Between fiscal 2021 and 2023, exports and fixed investments rebounded quickly towards pre-pandemic levels compared with other sub-segments of GDP. The global demand pick-up supported exports, while higher government capital spending drove fixed investments.

Further, a closer look shows that private consumption, which remained a laggard until fiscal 2022, covered more ground in fiscal 2023. Here an interesting sub-trend emerges. Before the pandemic, consumption of both goods and services was witnessing a sustained increase. But the pandemic changed the trend. Both consumption of goods and services fell during the pandemic, but the latter witnessed a steeper fall and a delayed recovery.

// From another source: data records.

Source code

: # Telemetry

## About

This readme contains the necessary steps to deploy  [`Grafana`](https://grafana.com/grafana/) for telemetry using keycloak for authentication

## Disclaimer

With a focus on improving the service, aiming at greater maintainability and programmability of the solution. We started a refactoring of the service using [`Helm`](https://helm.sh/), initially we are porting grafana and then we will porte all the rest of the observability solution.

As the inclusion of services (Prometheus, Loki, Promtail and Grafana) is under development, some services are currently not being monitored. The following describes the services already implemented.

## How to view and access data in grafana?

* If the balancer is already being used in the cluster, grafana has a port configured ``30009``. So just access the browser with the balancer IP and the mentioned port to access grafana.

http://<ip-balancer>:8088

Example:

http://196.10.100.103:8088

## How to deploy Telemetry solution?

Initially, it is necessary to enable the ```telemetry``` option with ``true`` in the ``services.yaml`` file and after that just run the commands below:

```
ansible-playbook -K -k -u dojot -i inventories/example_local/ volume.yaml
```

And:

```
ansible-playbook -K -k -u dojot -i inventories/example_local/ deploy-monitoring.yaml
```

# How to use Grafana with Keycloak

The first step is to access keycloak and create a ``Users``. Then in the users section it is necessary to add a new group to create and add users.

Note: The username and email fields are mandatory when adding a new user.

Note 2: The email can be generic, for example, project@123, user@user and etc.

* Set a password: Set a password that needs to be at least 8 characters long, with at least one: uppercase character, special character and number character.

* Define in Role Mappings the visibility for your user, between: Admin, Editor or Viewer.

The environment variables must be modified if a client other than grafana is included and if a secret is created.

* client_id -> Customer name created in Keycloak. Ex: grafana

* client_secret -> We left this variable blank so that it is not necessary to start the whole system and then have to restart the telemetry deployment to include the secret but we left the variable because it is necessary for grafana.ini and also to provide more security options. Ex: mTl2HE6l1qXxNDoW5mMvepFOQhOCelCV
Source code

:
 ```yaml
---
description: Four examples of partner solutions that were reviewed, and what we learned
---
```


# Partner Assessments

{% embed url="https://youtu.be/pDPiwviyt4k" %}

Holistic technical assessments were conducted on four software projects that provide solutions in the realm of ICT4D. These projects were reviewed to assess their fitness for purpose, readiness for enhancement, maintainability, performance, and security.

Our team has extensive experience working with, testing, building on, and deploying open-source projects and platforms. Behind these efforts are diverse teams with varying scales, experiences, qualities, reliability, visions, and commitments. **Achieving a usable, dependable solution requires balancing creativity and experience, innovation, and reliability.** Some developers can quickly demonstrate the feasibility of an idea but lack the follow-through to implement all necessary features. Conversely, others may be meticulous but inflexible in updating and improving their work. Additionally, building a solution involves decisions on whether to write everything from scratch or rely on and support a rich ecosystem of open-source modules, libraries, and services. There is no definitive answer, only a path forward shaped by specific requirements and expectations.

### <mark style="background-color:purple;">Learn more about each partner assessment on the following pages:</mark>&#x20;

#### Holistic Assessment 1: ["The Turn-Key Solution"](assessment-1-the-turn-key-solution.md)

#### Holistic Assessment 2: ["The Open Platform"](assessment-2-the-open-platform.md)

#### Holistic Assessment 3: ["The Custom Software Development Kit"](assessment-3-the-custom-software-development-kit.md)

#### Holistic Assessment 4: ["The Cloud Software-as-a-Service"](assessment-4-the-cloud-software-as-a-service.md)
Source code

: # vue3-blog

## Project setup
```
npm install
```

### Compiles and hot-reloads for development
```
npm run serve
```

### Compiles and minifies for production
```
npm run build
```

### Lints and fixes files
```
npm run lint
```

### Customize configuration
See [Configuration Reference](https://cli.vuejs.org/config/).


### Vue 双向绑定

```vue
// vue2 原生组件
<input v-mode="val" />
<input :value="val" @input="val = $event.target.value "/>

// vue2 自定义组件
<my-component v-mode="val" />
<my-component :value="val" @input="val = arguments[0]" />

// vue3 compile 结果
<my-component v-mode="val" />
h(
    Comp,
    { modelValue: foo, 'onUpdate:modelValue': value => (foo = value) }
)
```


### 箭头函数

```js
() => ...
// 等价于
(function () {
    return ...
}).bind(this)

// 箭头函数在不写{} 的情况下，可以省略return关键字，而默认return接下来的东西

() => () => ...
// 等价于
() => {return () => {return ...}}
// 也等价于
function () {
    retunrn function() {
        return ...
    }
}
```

In India, the pandemic, and the ensuing uncertainty, bottled up consumer spending. As the economy started opening up, consumers started buying more goods and fewer services given the latter’s contact-intensive nature.

Naturally, after moving closer to pre-pandemic levels, goods consumption is likely to have plateaued slightly after the recovery. Manufacturing sector growth therefore slowed from 11.1% in fiscal 2022 to 1.3% in fiscal 2023.

Meanwhile, services consumption continues to be strong. Despite escalating costs on account of higher fuel, commodity and other input prices, demand for travel, tourism, recreation, and entertainment was robust in fiscal 2023. Hence, services sector output grew 9.5% in fiscal 2023 with fourth quarter growth at 6.9%.